Segment Open

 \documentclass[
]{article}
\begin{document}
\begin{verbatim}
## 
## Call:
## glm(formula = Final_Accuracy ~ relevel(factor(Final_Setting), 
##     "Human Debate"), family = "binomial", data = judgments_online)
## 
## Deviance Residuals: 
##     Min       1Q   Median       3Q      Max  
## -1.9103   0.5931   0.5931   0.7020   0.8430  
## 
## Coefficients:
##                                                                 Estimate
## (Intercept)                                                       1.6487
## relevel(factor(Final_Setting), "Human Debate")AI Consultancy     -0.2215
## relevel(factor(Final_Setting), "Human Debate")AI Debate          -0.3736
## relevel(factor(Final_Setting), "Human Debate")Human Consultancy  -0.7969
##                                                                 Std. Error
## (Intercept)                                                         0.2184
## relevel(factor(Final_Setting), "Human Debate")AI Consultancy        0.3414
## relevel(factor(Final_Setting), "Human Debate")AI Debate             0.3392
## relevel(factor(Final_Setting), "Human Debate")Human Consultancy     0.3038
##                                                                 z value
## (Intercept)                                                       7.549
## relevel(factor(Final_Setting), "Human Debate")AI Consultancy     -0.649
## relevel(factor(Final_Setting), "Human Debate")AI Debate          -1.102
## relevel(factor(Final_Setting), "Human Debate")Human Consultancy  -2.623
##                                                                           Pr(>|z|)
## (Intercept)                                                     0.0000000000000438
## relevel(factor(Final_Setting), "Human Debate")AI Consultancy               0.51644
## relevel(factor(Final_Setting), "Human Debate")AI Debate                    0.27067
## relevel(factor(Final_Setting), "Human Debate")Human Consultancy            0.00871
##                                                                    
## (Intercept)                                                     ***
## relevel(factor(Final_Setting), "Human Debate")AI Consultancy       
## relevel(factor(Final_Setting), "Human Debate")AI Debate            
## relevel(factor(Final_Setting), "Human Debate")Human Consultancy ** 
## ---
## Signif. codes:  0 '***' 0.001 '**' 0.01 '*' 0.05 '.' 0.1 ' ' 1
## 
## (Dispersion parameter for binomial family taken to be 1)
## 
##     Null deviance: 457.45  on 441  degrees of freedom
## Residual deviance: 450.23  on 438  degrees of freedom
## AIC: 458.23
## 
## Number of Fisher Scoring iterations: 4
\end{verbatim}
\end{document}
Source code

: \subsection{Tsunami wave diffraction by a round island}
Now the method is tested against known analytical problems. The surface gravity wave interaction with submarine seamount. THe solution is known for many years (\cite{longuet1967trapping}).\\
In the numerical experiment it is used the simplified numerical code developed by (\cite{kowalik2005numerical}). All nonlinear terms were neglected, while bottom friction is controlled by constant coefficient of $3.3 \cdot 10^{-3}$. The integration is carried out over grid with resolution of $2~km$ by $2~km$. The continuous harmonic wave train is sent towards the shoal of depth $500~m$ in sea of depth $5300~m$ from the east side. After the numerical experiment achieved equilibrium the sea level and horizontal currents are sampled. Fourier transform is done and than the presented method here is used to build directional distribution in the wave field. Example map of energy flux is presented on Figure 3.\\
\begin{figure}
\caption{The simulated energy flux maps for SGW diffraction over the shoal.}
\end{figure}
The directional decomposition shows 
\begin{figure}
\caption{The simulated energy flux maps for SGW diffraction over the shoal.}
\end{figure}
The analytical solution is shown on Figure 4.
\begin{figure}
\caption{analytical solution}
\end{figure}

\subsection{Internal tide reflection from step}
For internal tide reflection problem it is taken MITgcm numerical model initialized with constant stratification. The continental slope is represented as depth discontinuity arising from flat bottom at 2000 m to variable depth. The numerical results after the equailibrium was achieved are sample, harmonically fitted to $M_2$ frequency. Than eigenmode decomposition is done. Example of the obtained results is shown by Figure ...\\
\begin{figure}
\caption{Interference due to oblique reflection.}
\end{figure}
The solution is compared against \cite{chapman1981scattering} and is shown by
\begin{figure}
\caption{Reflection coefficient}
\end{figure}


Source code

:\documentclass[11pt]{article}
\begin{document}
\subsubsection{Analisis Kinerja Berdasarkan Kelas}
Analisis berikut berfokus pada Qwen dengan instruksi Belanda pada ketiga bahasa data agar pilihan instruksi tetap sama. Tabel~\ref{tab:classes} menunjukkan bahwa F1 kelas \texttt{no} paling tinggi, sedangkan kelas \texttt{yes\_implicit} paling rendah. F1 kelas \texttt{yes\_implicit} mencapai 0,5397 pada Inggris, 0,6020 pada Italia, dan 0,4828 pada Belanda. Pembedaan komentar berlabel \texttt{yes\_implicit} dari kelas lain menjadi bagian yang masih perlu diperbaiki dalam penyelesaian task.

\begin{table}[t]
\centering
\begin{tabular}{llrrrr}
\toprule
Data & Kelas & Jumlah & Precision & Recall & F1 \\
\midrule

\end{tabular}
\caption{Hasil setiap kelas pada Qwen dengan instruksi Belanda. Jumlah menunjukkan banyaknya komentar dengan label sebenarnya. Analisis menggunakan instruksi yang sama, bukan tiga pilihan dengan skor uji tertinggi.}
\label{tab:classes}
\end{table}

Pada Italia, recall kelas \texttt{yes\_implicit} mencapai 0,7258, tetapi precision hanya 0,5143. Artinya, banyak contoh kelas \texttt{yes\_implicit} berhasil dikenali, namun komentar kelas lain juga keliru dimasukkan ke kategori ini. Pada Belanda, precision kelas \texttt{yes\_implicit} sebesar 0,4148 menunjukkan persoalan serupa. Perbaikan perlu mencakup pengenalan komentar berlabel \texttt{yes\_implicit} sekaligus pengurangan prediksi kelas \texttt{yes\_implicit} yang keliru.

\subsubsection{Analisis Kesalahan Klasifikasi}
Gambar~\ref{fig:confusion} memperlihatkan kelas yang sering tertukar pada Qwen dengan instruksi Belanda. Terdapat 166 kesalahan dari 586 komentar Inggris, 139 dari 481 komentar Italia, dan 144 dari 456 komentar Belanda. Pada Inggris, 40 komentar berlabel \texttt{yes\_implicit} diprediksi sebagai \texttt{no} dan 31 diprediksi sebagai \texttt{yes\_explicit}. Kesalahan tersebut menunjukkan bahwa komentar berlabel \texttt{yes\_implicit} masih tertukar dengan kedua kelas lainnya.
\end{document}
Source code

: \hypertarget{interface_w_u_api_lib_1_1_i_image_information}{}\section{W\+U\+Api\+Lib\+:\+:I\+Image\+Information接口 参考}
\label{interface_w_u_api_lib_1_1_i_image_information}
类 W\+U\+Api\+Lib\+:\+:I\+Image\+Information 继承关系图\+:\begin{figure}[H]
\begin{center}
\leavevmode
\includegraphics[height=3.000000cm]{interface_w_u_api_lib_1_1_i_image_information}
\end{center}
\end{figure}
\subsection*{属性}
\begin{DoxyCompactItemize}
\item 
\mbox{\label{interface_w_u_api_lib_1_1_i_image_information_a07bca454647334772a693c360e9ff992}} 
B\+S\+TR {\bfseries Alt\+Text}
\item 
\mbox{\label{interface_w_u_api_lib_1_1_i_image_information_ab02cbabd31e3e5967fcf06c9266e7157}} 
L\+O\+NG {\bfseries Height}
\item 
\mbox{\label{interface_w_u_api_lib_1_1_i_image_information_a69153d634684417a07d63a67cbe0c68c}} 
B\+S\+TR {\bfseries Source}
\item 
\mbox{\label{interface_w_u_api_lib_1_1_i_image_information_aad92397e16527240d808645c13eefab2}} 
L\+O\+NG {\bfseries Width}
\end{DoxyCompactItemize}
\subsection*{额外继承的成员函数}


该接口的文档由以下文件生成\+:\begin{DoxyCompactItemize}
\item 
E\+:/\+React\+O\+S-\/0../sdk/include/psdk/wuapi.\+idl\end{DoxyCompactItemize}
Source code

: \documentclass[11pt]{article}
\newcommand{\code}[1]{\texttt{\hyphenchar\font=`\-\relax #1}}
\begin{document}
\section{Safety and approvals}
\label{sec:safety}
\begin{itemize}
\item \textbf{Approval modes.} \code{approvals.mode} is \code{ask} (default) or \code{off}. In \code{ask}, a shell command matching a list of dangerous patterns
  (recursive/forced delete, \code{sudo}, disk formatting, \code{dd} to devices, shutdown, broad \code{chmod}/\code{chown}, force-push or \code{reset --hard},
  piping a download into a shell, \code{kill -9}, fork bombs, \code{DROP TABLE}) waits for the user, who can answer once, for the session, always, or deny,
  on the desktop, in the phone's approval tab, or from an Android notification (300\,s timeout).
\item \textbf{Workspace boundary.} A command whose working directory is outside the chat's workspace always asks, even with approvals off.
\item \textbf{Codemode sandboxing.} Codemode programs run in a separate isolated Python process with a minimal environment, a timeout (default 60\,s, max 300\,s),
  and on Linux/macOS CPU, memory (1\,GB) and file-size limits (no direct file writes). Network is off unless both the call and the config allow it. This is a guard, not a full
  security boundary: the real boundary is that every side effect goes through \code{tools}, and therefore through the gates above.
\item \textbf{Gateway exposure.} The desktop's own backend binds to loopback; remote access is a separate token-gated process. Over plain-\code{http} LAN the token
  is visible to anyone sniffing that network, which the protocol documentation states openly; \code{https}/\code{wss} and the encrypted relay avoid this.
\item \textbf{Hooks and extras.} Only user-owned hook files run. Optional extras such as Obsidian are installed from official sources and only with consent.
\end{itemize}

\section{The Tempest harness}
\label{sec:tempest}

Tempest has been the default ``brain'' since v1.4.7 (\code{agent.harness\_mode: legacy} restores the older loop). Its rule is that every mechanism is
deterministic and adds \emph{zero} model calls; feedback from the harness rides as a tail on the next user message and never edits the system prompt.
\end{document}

Segment Closed

Description of the task: Select from the material above each line in which the string "against" appears, and list those lines.

Written response:
Now the method is tested against known analytical problems. The surface gravity wave interaction with submarine seamount. THe solution is known for many years (\cite{longuet1967trapping}).\\
The solution is compared against \cite{chapman1981scattering} and is shown by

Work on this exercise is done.